Re: [ROOT] error handling

From: Rene Brun (Rene.Brun@cern.ch)
Date: Wed Feb 12 2003 - 14:43:13 MET


Hi Susan,

As you have guessed correctly, the message "Error in <TObjArray::At.."
is generated when Root reads what should be a class version number
from the buffer. This happens typically when the file has been overwritten.
The system, in principle, should be able to recover. In fact, I see that
you get the correct error message
 " Warning in <TBuffer::CheckByteCount>: PlexPlaneId::Streamer() not in
sync         with data on file, fix Streamer"
It is likely that some data member of one your class (eg a pointer)
will not contain valid data after this error. trying to access it and follow it
will generate a segm fault.

I can have a look at your file, if you want.

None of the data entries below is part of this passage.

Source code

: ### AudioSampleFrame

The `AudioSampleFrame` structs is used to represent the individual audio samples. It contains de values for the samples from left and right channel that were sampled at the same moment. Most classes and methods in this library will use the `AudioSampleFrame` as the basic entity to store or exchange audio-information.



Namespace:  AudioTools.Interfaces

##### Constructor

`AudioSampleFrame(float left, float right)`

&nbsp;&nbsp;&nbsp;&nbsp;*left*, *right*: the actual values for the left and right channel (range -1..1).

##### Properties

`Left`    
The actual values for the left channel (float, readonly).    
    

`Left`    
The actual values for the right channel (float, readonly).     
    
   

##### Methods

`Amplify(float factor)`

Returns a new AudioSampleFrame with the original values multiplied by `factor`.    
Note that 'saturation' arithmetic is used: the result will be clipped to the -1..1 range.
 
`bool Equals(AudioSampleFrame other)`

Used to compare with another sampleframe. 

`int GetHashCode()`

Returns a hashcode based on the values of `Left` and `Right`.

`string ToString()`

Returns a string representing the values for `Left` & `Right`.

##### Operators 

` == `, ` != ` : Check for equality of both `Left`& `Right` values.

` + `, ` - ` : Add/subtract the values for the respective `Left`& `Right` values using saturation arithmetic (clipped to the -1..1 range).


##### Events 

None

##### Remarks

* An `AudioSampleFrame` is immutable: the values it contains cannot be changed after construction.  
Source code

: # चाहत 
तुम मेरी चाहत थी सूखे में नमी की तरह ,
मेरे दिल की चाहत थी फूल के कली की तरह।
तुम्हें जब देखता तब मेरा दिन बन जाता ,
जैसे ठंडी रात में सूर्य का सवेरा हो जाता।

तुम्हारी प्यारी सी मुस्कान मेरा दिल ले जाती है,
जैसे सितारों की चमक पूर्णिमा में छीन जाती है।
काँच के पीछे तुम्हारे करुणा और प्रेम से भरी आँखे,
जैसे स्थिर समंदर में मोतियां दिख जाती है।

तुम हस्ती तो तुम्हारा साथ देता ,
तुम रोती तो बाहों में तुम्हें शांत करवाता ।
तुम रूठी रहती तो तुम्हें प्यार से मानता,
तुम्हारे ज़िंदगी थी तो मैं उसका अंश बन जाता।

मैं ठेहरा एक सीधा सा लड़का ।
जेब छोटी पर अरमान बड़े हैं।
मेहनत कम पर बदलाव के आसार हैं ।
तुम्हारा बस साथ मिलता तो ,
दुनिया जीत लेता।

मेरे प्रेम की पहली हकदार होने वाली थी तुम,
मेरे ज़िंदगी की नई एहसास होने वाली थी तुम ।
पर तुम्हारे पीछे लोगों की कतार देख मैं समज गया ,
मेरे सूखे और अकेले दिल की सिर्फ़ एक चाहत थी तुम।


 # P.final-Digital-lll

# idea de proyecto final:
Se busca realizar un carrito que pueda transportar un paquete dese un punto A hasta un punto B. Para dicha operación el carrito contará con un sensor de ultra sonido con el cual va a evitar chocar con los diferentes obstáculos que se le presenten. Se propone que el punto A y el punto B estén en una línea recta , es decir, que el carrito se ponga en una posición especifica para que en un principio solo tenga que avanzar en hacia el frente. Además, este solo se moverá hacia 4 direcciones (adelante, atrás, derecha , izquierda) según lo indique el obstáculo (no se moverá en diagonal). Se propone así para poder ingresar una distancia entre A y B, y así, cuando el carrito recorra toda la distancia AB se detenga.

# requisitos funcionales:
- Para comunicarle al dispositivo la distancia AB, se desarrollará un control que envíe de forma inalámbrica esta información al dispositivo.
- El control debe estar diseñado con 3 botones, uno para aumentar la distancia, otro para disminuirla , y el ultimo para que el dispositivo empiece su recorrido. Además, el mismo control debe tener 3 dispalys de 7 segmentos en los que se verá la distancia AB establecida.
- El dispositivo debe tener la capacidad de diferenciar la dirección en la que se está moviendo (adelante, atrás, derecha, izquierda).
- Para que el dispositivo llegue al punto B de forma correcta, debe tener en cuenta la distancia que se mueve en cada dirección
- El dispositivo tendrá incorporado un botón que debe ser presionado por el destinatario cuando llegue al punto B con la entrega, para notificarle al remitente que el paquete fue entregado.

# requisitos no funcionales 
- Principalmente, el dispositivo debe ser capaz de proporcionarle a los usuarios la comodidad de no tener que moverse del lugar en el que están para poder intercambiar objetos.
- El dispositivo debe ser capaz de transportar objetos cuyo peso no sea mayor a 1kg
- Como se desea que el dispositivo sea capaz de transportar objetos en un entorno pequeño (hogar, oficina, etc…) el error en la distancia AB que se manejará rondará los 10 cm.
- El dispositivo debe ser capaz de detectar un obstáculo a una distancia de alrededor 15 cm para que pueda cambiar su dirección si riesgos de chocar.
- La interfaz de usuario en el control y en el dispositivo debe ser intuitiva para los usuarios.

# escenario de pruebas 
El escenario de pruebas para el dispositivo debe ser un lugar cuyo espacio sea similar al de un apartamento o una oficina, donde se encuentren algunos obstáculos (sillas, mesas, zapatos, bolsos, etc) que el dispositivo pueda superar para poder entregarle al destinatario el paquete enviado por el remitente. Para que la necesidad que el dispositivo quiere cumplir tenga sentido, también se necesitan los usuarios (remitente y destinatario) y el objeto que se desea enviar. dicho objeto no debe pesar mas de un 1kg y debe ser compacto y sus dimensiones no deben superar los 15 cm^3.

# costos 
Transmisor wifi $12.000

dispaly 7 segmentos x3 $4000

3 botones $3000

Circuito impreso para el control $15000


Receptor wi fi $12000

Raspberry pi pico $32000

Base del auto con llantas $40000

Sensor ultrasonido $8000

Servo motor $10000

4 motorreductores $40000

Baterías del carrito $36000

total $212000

Could you also send a subset
of your classes?

Rene Brun



> Hi roottalk,
> We are experiencing a problem with partially corrupt root data files.  These
> files have been produced on a reconstruction production farm, and the source of the
> corruption is not clear yet and is being investigated.
>     We believe that only a small subset of the entries on
> any one tree are affected by the data corruption, and I would like to be able
> to recognize when a corrupt record has been read into memory, warn the
> user, and then move to the next record in the tree so that all subsequent unaffected records
> can be processed.  I'm wondering how this can be done.
>   An example of what happens in a case where TTree::GetEntry() attempts
> to read a corrupt data record:
> 
> Error in <TObjArray::At>: index 66 out of bounds (size: 16, this: 0x0921aad0)
> Error in <TObjArray::At>: index 3072 out of bounds (size: 15, this: 0x09239978)
> Error in <TObjArray::At>: index 852 out of bounds (size: 15, this: 0x0923a740)
> Error in <TObjArray::At>: index -11069 out of bounds (size: 68, this: 0x0921aad0)
> Error in <TObjArray::AddAt>: out of bounds at -11069 in 921aad0
> Error in <TBuffer::CheckByteCount>: object of class PlexPlaneId read too many bytes: 6 instead of -1879030366
> Warning in <TBuffer::CheckByteCount>: PlexPlaneId::Streamer() not in sync with data on file, fix Streamer()
> Segmentation fault (core dumped)
> 
> The first sign of a problem, the TObjArray::At error messages, are produced when the
> TClass::ReadBuffer method reads a version number from the corrupt data buffer that is
> ridiculous for the class and uses that corrupt version number to access the TObjArray
> containing the StreamerInfo's. The subsequent segv occurs deep within root and the
> GetEntry method never returns to the user.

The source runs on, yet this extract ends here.